* _Required work_
Set the data down exactly as it stands, and keep its pictures out.

━━ Stored data

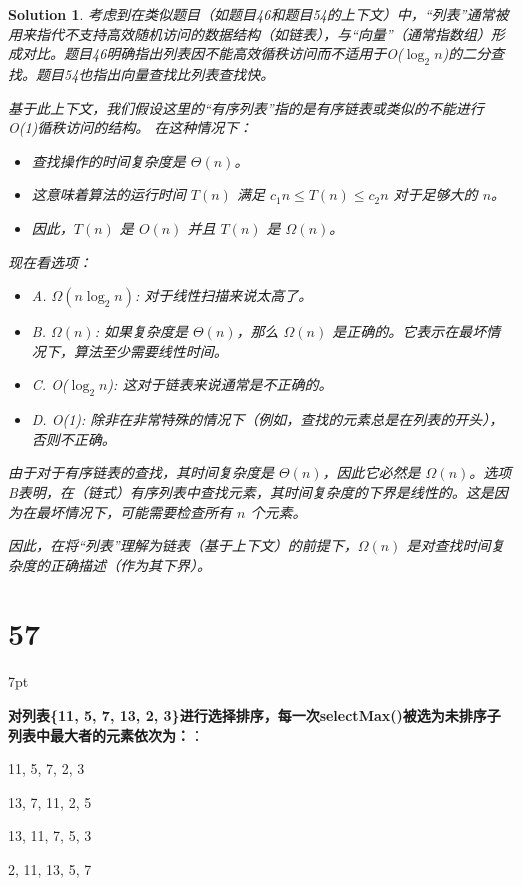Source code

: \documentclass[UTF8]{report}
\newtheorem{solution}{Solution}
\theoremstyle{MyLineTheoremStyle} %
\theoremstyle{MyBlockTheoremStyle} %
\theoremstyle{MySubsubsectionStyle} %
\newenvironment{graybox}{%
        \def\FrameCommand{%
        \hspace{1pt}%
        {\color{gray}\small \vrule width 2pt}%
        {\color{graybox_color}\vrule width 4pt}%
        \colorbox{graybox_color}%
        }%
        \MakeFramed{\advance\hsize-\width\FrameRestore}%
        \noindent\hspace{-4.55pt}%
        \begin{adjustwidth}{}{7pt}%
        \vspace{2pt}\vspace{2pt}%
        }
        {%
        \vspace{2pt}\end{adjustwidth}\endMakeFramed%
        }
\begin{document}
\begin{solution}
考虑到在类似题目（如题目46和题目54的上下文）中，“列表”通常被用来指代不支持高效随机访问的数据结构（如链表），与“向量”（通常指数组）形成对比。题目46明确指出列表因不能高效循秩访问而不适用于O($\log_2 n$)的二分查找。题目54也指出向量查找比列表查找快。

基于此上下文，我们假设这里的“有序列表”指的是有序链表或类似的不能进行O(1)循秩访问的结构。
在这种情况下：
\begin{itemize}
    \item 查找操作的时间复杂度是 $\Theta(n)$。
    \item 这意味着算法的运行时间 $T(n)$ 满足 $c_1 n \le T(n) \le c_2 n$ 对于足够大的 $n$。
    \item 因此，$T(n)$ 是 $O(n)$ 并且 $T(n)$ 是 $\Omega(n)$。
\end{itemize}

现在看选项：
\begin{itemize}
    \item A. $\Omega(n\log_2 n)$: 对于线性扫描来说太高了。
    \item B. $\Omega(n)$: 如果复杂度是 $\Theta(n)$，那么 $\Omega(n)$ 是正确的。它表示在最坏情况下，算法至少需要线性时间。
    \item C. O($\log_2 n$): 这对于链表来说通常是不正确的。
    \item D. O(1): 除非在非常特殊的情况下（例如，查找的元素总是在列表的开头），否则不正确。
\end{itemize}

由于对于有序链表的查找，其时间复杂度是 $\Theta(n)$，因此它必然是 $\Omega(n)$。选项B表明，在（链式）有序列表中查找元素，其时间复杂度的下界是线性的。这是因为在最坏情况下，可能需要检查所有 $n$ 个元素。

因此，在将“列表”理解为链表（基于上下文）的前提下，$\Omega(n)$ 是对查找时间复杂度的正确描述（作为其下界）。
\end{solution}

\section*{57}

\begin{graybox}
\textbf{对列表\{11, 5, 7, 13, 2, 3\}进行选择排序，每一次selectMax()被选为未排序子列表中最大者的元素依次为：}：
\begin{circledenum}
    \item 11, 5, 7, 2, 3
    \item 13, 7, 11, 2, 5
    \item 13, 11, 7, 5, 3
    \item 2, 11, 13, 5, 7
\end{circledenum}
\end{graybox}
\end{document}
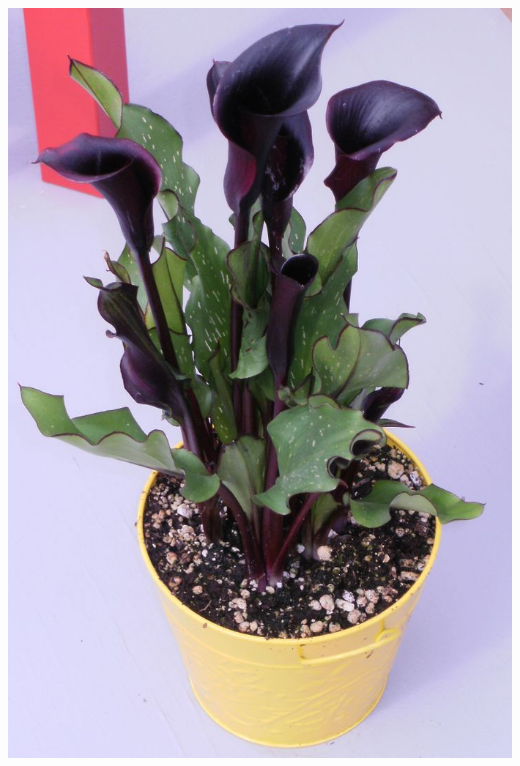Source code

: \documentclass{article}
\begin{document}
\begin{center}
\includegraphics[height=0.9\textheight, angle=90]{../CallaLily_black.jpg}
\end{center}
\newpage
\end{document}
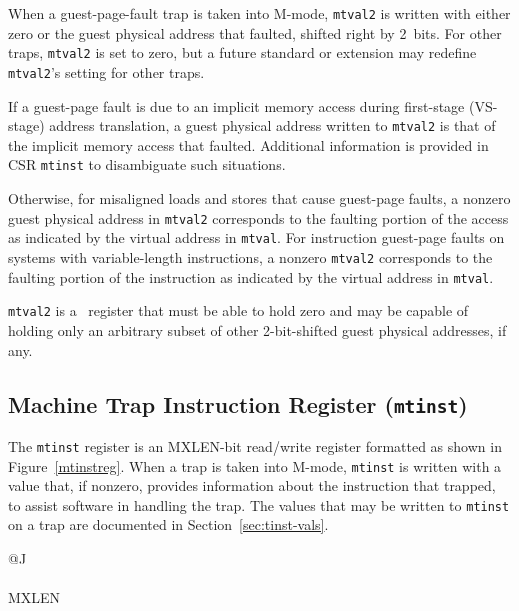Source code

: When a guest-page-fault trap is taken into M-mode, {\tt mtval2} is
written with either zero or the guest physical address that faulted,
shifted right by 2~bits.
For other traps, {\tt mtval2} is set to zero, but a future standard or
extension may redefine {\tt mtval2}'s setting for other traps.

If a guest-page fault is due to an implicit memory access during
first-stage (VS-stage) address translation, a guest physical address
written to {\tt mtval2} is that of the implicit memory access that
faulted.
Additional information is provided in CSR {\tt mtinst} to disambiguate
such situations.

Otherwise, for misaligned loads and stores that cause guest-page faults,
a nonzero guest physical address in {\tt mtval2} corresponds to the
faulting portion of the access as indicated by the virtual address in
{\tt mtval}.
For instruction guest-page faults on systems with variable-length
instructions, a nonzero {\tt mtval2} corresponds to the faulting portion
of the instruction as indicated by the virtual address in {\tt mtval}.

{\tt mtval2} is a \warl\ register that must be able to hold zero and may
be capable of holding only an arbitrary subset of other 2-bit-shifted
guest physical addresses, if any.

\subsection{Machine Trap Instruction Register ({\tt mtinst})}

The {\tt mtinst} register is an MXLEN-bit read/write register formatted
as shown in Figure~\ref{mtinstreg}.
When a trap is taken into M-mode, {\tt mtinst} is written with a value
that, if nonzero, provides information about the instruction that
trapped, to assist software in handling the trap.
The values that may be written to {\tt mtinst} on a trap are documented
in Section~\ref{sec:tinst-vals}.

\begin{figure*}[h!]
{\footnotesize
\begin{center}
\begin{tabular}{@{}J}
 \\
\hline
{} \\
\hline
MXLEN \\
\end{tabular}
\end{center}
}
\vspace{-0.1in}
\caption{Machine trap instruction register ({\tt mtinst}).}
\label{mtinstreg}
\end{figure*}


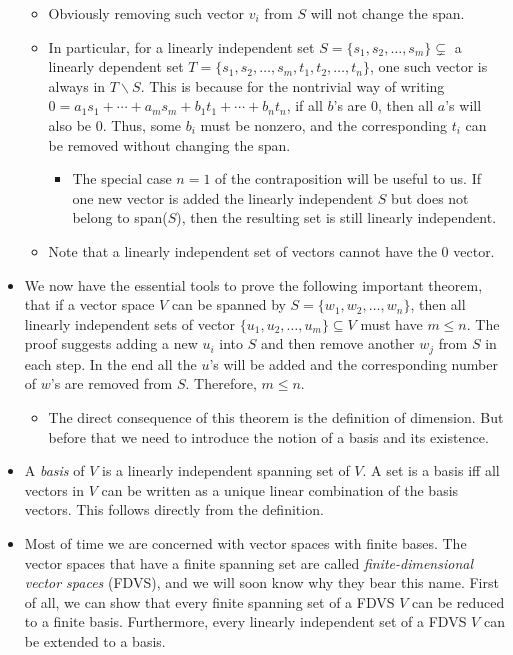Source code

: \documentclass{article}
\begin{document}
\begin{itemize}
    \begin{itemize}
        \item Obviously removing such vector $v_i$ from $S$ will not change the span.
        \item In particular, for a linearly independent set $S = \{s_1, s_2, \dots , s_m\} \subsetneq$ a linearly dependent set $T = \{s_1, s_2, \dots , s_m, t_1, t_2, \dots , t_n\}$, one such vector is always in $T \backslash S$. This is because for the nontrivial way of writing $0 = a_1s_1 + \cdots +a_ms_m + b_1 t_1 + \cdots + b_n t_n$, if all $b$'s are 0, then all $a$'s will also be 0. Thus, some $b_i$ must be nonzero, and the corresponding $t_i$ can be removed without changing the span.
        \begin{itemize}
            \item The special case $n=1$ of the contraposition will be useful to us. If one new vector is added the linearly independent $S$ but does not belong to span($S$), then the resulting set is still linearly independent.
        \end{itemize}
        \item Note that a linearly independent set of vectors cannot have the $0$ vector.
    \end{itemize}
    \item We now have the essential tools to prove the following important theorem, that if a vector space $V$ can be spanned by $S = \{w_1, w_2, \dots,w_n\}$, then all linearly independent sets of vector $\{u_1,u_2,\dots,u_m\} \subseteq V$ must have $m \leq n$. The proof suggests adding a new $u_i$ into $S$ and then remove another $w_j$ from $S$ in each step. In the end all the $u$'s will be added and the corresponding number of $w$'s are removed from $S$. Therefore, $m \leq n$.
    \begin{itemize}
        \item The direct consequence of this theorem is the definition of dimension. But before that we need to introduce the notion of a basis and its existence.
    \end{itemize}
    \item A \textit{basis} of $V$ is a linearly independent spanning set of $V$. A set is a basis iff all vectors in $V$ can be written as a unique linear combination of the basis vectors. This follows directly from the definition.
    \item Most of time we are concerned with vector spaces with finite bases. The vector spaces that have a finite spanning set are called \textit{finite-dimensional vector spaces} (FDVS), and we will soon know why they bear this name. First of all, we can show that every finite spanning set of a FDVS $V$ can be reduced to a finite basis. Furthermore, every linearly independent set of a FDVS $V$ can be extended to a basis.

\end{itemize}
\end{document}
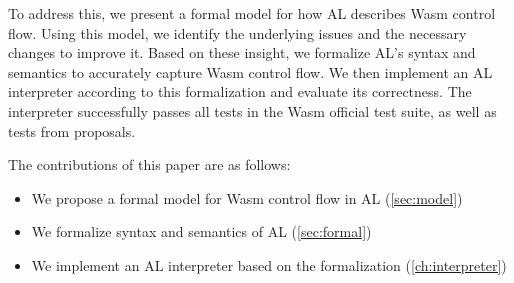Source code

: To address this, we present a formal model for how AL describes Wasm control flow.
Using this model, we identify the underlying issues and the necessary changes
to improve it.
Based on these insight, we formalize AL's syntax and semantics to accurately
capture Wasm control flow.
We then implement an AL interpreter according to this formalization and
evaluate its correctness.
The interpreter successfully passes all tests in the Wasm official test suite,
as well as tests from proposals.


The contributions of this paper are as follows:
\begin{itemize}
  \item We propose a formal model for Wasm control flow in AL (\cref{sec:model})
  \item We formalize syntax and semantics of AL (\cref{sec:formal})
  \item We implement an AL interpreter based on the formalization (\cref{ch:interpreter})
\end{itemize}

━━━━

* _Written solution_
Source code

: \documentclass[UTF8]{report}
\newtheorem{solution}{Solution}
\theoremstyle{MyLineTheoremStyle} %
\theoremstyle{MyBlockTheoremStyle} %
\theoremstyle{MySubsubsectionStyle} %
\newenvironment{graybox}{%
        \def\FrameCommand{%
        \hspace{1pt}%
        {\color{gray}\small \vrule width 2pt}%
        {\color{graybox_color}\vrule width 4pt}%
        \colorbox{graybox_color}%
        }%
        \MakeFramed{\advance\hsize-\width\FrameRestore}%
        \noindent\hspace{-4.55pt}%
        \begin{adjustwidth}{}{7pt}%
        \vspace{2pt}\vspace{2pt}%
        }
        {%
        \vspace{2pt}\end{adjustwidth}\endMakeFramed%
        }
\begin{document}
\begin{solution}
考虑到在类似题目（如题目46和题目54的上下文）中，“列表”通常被用来指代不支持高效随机访问的数据结构（如链表），与“向量”（通常指数组）形成对比。题目46明确指出列表因不能高效循秩访问而不适用于O($\log_2 n$)的二分查找。题目54也指出向量查找比列表查找快。

基于此上下文，我们假设这里的“有序列表”指的是有序链表或类似的不能进行O(1)循秩访问的结构。
在这种情况下：
\begin{itemize}
    \item 查找操作的时间复杂度是 $\Theta(n)$。
    \item 这意味着算法的运行时间 $T(n)$ 满足 $c_1 n \le T(n) \le c_2 n$ 对于足够大的 $n$。
    \item 因此，$T(n)$ 是 $O(n)$ 并且 $T(n)$ 是 $\Omega(n)$。
\end{itemize}

现在看选项：
\begin{itemize}
    \item A. $\Omega(n\log_2 n)$: 对于线性扫描来说太高了。
    \item B. $\Omega(n)$: 如果复杂度是 $\Theta(n)$，那么 $\Omega(n)$ 是正确的。它表示在最坏情况下，算法至少需要线性时间。
    \item C. O($\log_2 n$): 这对于链表来说通常是不正确的。
    \item D. O(1): 除非在非常特殊的情况下（例如，查找的元素总是在列表的开头），否则不正确。
\end{itemize}

由于对于有序链表的查找，其时间复杂度是 $\Theta(n)$，因此它必然是 $\Omega(n)$。选项B表明，在（链式）有序列表中查找元素，其时间复杂度的下界是线性的。这是因为在最坏情况下，可能需要检查所有 $n$ 个元素。

因此，在将“列表”理解为链表（基于上下文）的前提下，$\Omega(n)$ 是对查找时间复杂度的正确描述（作为其下界）。
\end{solution}

\section*{57}

\begin{graybox}
\textbf{对列表\{11, 5, 7, 13, 2, 3\}进行选择排序，每一次selectMax()被选为未排序子列表中最大者的元素依次为：}：
\begin{circledenum}
    \item 11, 5, 7, 2, 3
    \item 13, 7, 11, 2, 5
    \item 13, 11, 7, 5, 3
    \item 2, 11, 13, 5, 7
\end{circledenum}
\end{graybox}
\end{document}
Source code

: \documentclass{article}
\begin{document}
\begin{center}
\includegraphics[height=0.9\textheight, angle=90]{../CallaLily_black.jpg}
\end{center}
\newpage
\end{document}
Source code

: When a guest-page-fault trap is taken into M-mode, {\tt mtval2} is
written with either zero or the guest physical address that faulted,
shifted right by 2~bits.
For other traps, {\tt mtval2} is set to zero, but a future standard or
extension may redefine {\tt mtval2}'s setting for other traps.

If a guest-page fault is due to an implicit memory access during
first-stage (VS-stage) address translation, a guest physical address
written to {\tt mtval2} is that of the implicit memory access that
faulted.
Additional information is provided in CSR {\tt mtinst} to disambiguate
such situations.

Otherwise, for misaligned loads and stores that cause guest-page faults,
a nonzero guest physical address in {\tt mtval2} corresponds to the
faulting portion of the access as indicated by the virtual address in
{\tt mtval}.
For instruction guest-page faults on systems with variable-length
instructions, a nonzero {\tt mtval2} corresponds to the faulting portion
of the instruction as indicated by the virtual address in {\tt mtval}.

{\tt mtval2} is a \warl\ register that must be able to hold zero and may
be capable of holding only an arbitrary subset of other 2-bit-shifted
guest physical addresses, if any.

\subsection{Machine Trap Instruction Register ({\tt mtinst})}

The {\tt mtinst} register is an MXLEN-bit read/write register formatted
as shown in Figure~\ref{mtinstreg}.
When a trap is taken into M-mode, {\tt mtinst} is written with a value
that, if nonzero, provides information about the instruction that
trapped, to assist software in handling the trap.
The values that may be written to {\tt mtinst} on a trap are documented
in Section~\ref{sec:tinst-vals}.

\begin{figure*}[h!]
{\footnotesize
\begin{center}
\begin{tabular}{@{}J}
 \\
\hline
{} \\
\hline
MXLEN \\
\end{tabular}
\end{center}
}
\vspace{-0.1in}
\caption{Machine trap instruction register ({\tt mtinst}).}
\label{mtinstreg}
\end{figure*}


Source code

: \documentclass{article}
\begin{document}
\begin{itemize}
    \begin{itemize}
        \item Obviously removing such vector $v_i$ from $S$ will not change the span.
        \item In particular, for a linearly independent set $S = \{s_1, s_2, \dots , s_m\} \subsetneq$ a linearly dependent set $T = \{s_1, s_2, \dots , s_m, t_1, t_2, \dots , t_n\}$, one such vector is always in $T \backslash S$. This is because for the nontrivial way of writing $0 = a_1s_1 + \cdots +a_ms_m + b_1 t_1 + \cdots + b_n t_n$, if all $b$'s are 0, then all $a$'s will also be 0. Thus, some $b_i$ must be nonzero, and the corresponding $t_i$ can be removed without changing the span.
        \begin{itemize}
            \item The special case $n=1$ of the contraposition will be useful to us. If one new vector is added the linearly independent $S$ but does not belong to span($S$), then the resulting set is still linearly independent.
        \end{itemize}
        \item Note that a linearly independent set of vectors cannot have the $0$ vector.
    \end{itemize}
    \item We now have the essential tools to prove the following important theorem, that if a vector space $V$ can be spanned by $S = \{w_1, w_2, \dots,w_n\}$, then all linearly independent sets of vector $\{u_1,u_2,\dots,u_m\} \subseteq V$ must have $m \leq n$. The proof suggests adding a new $u_i$ into $S$ and then remove another $w_j$ from $S$ in each step. In the end all the $u$'s will be added and the corresponding number of $w$'s are removed from $S$. Therefore, $m \leq n$.
    \begin{itemize}
        \item The direct consequence of this theorem is the definition of dimension. But before that we need to introduce the notion of a basis and its existence.
    \end{itemize}
    \item A \textit{basis} of $V$ is a linearly independent spanning set of $V$. A set is a basis iff all vectors in $V$ can be written as a unique linear combination of the basis vectors. This follows directly from the definition.
    \item Most of time we are concerned with vector spaces with finite bases. The vector spaces that have a finite spanning set are called \textit{finite-dimensional vector spaces} (FDVS), and we will soon know why they bear this name. First of all, we can show that every finite spanning set of a FDVS $V$ can be reduced to a finite basis. Furthermore, every linearly independent set of a FDVS $V$ can be extended to a basis.

\end{itemize}
\end{document}
Source code

: To address this, we present a formal model for how AL describes Wasm control flow.
Using this model, we identify the underlying issues and the necessary changes
to improve it.
Based on these insight, we formalize AL's syntax and semantics to accurately
capture Wasm control flow.
We then implement an AL interpreter according to this formalization and
evaluate its correctness.
The interpreter successfully passes all tests in the Wasm official test suite,
as well as tests from proposals.


The contributions of this paper are as follows:
\begin{itemize}
  \item We propose a formal model for Wasm control flow in AL (\cref{sec:model})
  \item We formalize syntax and semantics of AL (\cref{sec:formal})
  \item We implement an AL interpreter based on the formalization (\cref{ch:interpreter})
\end{itemize}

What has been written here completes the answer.